TL;DR: My fiancé lied about small things involving his ex, then gaslighted me when I found out. Now I don’t know if I can ever trust him again.
Hi everyone, I (F21) have been with my fiancé (M25) for about 13 months. Some of you might’ve seen my previous post — if not, check it for more context, because it explains why this situation is so deep.
For context: I struggle with severe retroactive jealousy — intrusive jealousy about my partner’s past that’s been really damaging to my mental health. I’m starting therapy for it soon. He’s also made some painful comments before, like saying a man can only love once and that his ex will always have a place in his heart. So yeah — anything involving his ex is a very sensitive topic for me.
What happened after my last post
After that post, things got really bad. He started gaslighting me, saying things like:
“The truth is just hard, and you need to accept it.” “You don’t want me to lie, but when I tell you the truth, you get angry.” “It’s a known fact that a man can only give his heart once.”
It broke me. I even thought about leaving him.
Then, a few days later, we had a breakdown moment in the car — he actually cried for the first time. He said women in his past had used his kindness against him, and that’s why he hides how much he loves me — because he’s scared I’ll use that power over him. That moment felt real. I thought maybe we could rebuild something.
But then this week happened.
⸻
What happened this week
It started on Tuesday night, when he suddenly told me he found out who his ex (let’s call her Daniela) had married. They have been broken up 5 years ago. We had agreed that he wouldn’t bring her up again, because of what it does to me mentally and emotionally, so hearing that hit me hard.
He said an old mutual friend from school had added him on Instagram, and that he “accidentally” saw Daniela in that friend’s followers list. But that didn’t make sense. Who scrolls through hundreds of followers just to check?
I let it go — until Wednesday, when everything blew up. I found out that his phone passcode — which he’s had since before we met — is 0605, the anniversary date he shared with his ex. I’ve asked him many times throughout our relationship if that code had any meaning. Every time, he looked me straight in the eyes and said, “No, it’s nothing.”
When I confronted him, he admitted that it was their date but said he lied because he “didn’t want to upset me.” It wasn’t even about the code anymore — it was about how easily he could lie to me.

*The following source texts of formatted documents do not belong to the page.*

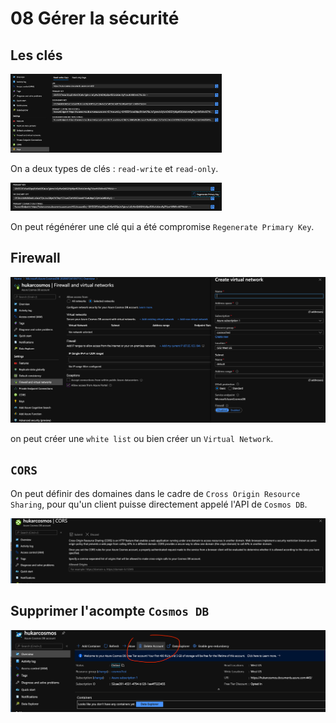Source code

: # 08 Gérer la sécurité

## Les clés

<img src="assets/Screenshot 2020-07-24 at 15.39.26.png" alt="Screenshot 2020-07-24 at 15.39.26" style="zoom:33%;" />

On a deux types de clés : `read-write` et `read-only`.

<img src="assets/Screenshot 2020-07-24 at 15.40.26.png" alt="Screenshot 2020-07-24 at 15.40.26" style="zoom:33%;" />

On peut régénérer une clé qui a été compromise `Regenerate Primary Key`.

## Firewall

<img src="assets/Screenshot 2020-07-24 at 15.49.31.png" alt="Screenshot 2020-07-24 at 15.49.31" style="zoom:50%;" />

on peut créer une `white list` ou bien créer un `Virtual Network`.

## `CORS`

On peut définir des domaines dans le cadre de `Cross Origin Resource Sharing`, pour qu'un client puisse directement appelé l'API de `Cosmos DB`.

<img src="assets/Screenshot 2020-07-24 at 15.52.54.png" alt="Screenshot 2020-07-24 at 15.52.54" style="zoom:50%;" />



## Supprimer l'acompte `Cosmos DB`

<img src="assets/Screenshot 2020-07-24 at 15.55.02.png" alt="Screenshot 2020-07-24 at 15.55.02" style="zoom:50%;" />


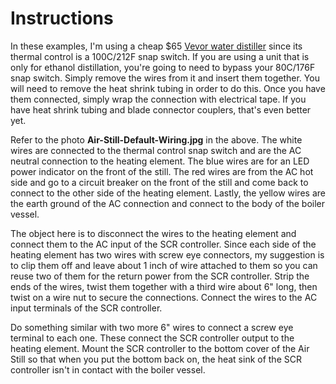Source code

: # Instructions

In these examples, I'm using a cheap $65 [Vevor water distiller](https://www.amazon.com/dp/B0CN2SBJLT) since its thermal control is a 100C/212F snap switch. If you are using a unit that is only for ethanol distillation, you're going to need to bypass your 80C/176F snap switch. Simply remove the wires from it and insert them together. You will need to remove the heat shrink tubing in order to do this. Once you have them connected, simply wrap the connection with electrical tape. If you have heat shrink tubing and blade connector couplers, that's even better yet.

Refer to the photo **Air-Still-Default-Wiring.jpg** in the above. The white wires are connected to the thermal control snap switch and are the AC neutral connection to the heating element. The blue wires are for an LED power indicator on the front of the still. The red wires are from the AC hot side and go to a circuit breaker on the front of the still and come back to connect to the other side of the heating element. Lastly, the yellow wires are the earth ground of the AC connection and connect to the body of the boiler vessel.

The object here is to disconnect the wires to the heating element and connect them to the AC input of the SCR controller. Since each side of the heating element has two wires with screw eye connectors, my suggestion is to clip them off and leave about 1 inch of wire attached to them so you can reuse two of them for the return power from the SCR controller. Strip the ends of the wires, twist them together with a third wire about 6" long, then twist on a wire nut to secure the connections. Connect the wires to the AC input terminals of the SCR controller.

Do something similar with two more 6" wires to connect a screw eye terminal to each one. These connect the SCR controller output to the heating element. Mount the SCR controller to the bottom cover of the Air Still so that when you put the bottom back on, the heat sink of the SCR controller isn't in contact with the boiler vessel.
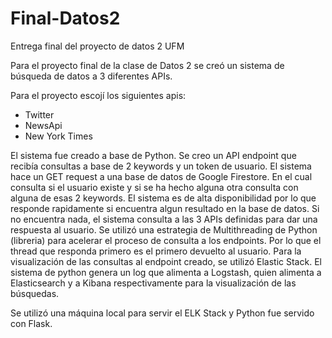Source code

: # Final-Datos2
Entrega final del proyecto de datos 2 UFM

Para el proyecto final de la clase de Datos 2 se creó un sistema de búsqueda de datos a 3 diferentes APIs.

Para el proyecto escojí los siguientes apis:
  - Twitter
  - NewsApi
  - New York Times
  
El sistema fue creado a base de Python. Se creo un API endpoint que recibía consultas a base de 2 keywords y un token de usuario. El sistema hace un GET request a una base de datos de Google Firestore. En el cual consulta si el usuario existe y si se ha hecho alguna otra consulta con alguna de esas 2 keywords. El sistema es de alta disponibilidad por lo que responde rapidamente si encuentra algun resultado en la base de datos. Si no encuentra nada, el sistema consulta a las 3 APIs definidas para dar una respuesta al usuario. Se utilizó una estrategia de Multithreading de Python (libreria) para acelerar el proceso de consulta a los endpoints. Por lo que el thread que responda primero es el primero devuelto al usuario. 
Para la visualización de las consultas al endpoint creado, se utilizó Elastic Stack. El sistema de python genera un log que alimenta a Logstash, quien alimenta a Elasticsearch y a Kibana respectivamente para la visualización de las búsquedas. 

Se utilizó una máquina local para servir el ELK Stack y Python fue servido con Flask.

That night, when I tried to talk about it, he gaslighted me again, saying things like:
“You’re too emotional,” “You make a big deal out of nothing,” “You’re not fit for marriage.”
I cried for hours.
The next night (Thursday), he finally apologized. He admitted that he’d been gaslighting me and said,
“I need to stop lying. I’ll be honest with you from now on.” For a moment, I believed him.
⸻
Friday and Saturday — the deleted chat
A day later, I discovered that he had deleted a chat with that same old friend — the one who supposedly helped him “accidentally” find out who his ex married. When I asked why, he said,
“Because I know how you are. You would’ve gotten upset if you saw it.”
That made no sense. If the chat was really innocent, why delete it? The timing was suspicious — it was the exact chat where he supposedly learned that “who she is married to.”

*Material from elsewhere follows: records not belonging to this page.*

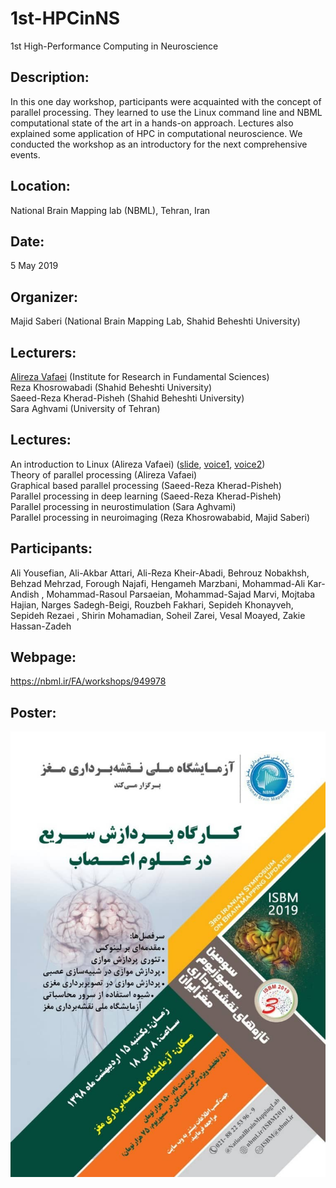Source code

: # 1st-HPCinNS
1st High-Performance Computing in Neuroscience

## Description:
In this one day workshop, participants were acquainted with the concept of parallel processing. They learned to use the Linux command line and NBML computational state of the art in a hands-on approach. Lectures also explained some application of HPC in computational neuroscience. We conducted the workshop as an introductory for the next comprehensive events. 

## Location:
National Brain Mapping lab (NBML), Tehran, Iran

## Date:
5 May 2019

## Organizer:
Majid Saberi (National Brain Mapping Lab, Shahid Beheshti University)

## Lecturers:
[Alireza Vafaei](https://github.com/vafaei-ar) (Institute for Research in Fundamental Sciences)  <br/>
Reza Khosrowabadi (Shahid Beheshti University)  <br/>
Saeed-Reza Kherad-Pisheh (Shahid Beheshti University)  <br/>
Sara Aghvami (University of Tehran)

## Lectures: 
An introduction to Linux (Alireza Vafaei) ([slide](https://github.com/majidsaberi/1st-HPCinNS/blob/master/lectures/2-vafaei-linux.pdf), [voice1](https://github.com/majidsaberi/1st-HPCinNS/blob/master/voices/vafaei-linux-intro.mp3), [voice2](https://github.com/majidsaberi/1st-HPCinNS/blob/master/voices/vafaei-linux-practical.mp3))  <br/>
Theory of parallel processing (Alireza Vafaei) <br/>
Graphical based parallel processing (Saeed-Reza Kherad-Pisheh) <br/>
Parallel processing in deep learning (Saeed-Reza Kherad-Pisheh) <br/>
Parallel processing in neurostimulation (Sara Aghvami) <br/>
Parallel processing in neuroimaging (Reza Khosrowababid, Majid Saberi)

## Participants:
Ali Yousefian, Ali-Akbar Attari, Ali-Reza Kheir-Abadi, Behrouz Nobakhsh, Behzad Mehrzad, Forough Najafi, Hengameh Marzbani, Mohammad-Ali Kar-Andish
, Mohammad-Rasoul Parsaeian, Mohammad-Sajad Marvi, Mojtaba Hajian, Narges Sadegh-Beigi, Rouzbeh Fakhari, Sepideh Khonayveh, Sepideh Rezaei
, Shirin Mohamadian, Soheil Zarei, Vesal Moayed, Zakie Hassan-Zadeh

## Webpage:
https://nbml.ir/FA/workshops/949978

## Poster:

![logo](https://github.com/majidsaberi/1st-HPCinNS/blob/master/poster.jpeg)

When I pushed for details, his story changed multiple times. First, he said he looked through the guy’s followers before he knew he was married. Then, later, he said it was after — that he went back to check if other women were on the list, and that his ex was “the only woman” there.
I checked myself. That was a lie. When I confronted him again, he admitted it and literally said:
“I don’t know. I’d already lied about everything else, so I just lied about that too.”
That sentence broke something in me.
⸻
The final straw — Snapchat
He also once told me he couldn’t access his Snapchat ‘My Eyes Only’ folder because he “forgot the code.” When I tried 0605, it unlocked immediately. There wasn’t anything explicit inside, but again — the lie itself made me sick.
⸻
Since then, I’ve been in a constant state of anxiety. My heart races, I can’t sleep, and I feel like I have to check everything. He keeps saying, “I only lie to protect you,” but that doesn’t protect me — it destroys me.
He’s not a bad person. I’ve seen the good in him. But the gaslighting, the small lies, the emotional manipulation — it’s killing the safety I used to feel.
I love him, but I don’t feel safe with him anymore. He told me he’s sorry, he admitted his wrongs and he says he’s ademend to be better. He knows he’s wrong and he’s started therapy (on his own) to figure out why he is the way he is.
I don’t know how to deal with this. I need advice.